**** TASK INPUTS
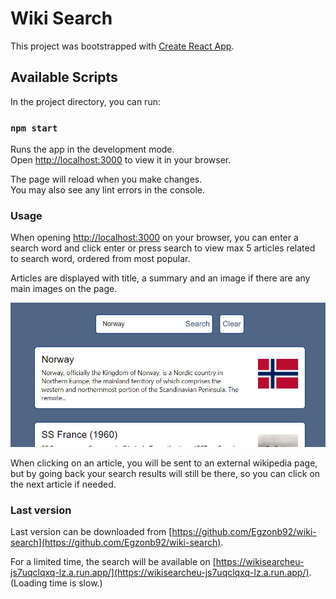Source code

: # Wiki Search

This project was bootstrapped with [Create React App](https://github.com/facebook/create-react-app).

## Available Scripts

In the project directory, you can run:

### `npm start`

Runs the app in the development mode.\
Open [http://localhost:3000](http://localhost:3000) to view it in your browser.

The page will reload when you make changes.\
You may also see any lint errors in the console.

### Usage
When opening [http://localhost:3000](http://localhost:3000) on your browser, you can enter a search word and click 
enter or press search to view max 5 articles related to search word, ordered from most popular.

Articles are displayed with title, a summary and an image if there are any main images on the page.

![alt text](./public/wikiSearch.jpeg)

When clicking on an
article, you will be sent to an external wikipedia page, but by going back your search results
will still be there, so you can click on the next article if needed.

### Last version
Last version can be downloaded from [https://github.com/Egzonb92/wiki-search](https://github.com/Egzonb92/wiki-search).

For a limited time, the search will be available on [https://wikisearcheu-js7uqclqxq-lz.a.run.app/](https://wikisearcheu-js7uqclqxq-lz.a.run.app/). (Loading time is slow.)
********
_PROBLEM DESCRIPTION_.
Wherever the word "your" turns up in a line of the entries above, copy that line.

_REPLY TO THE EXERCISE_.
Open [http://localhost:3000](http://localhost:3000) to view it in your browser.
When opening [http://localhost:3000](http://localhost:3000) on your browser, you can enter a search word and click 
article, you will be sent to an external wikipedia page, but by going back your search results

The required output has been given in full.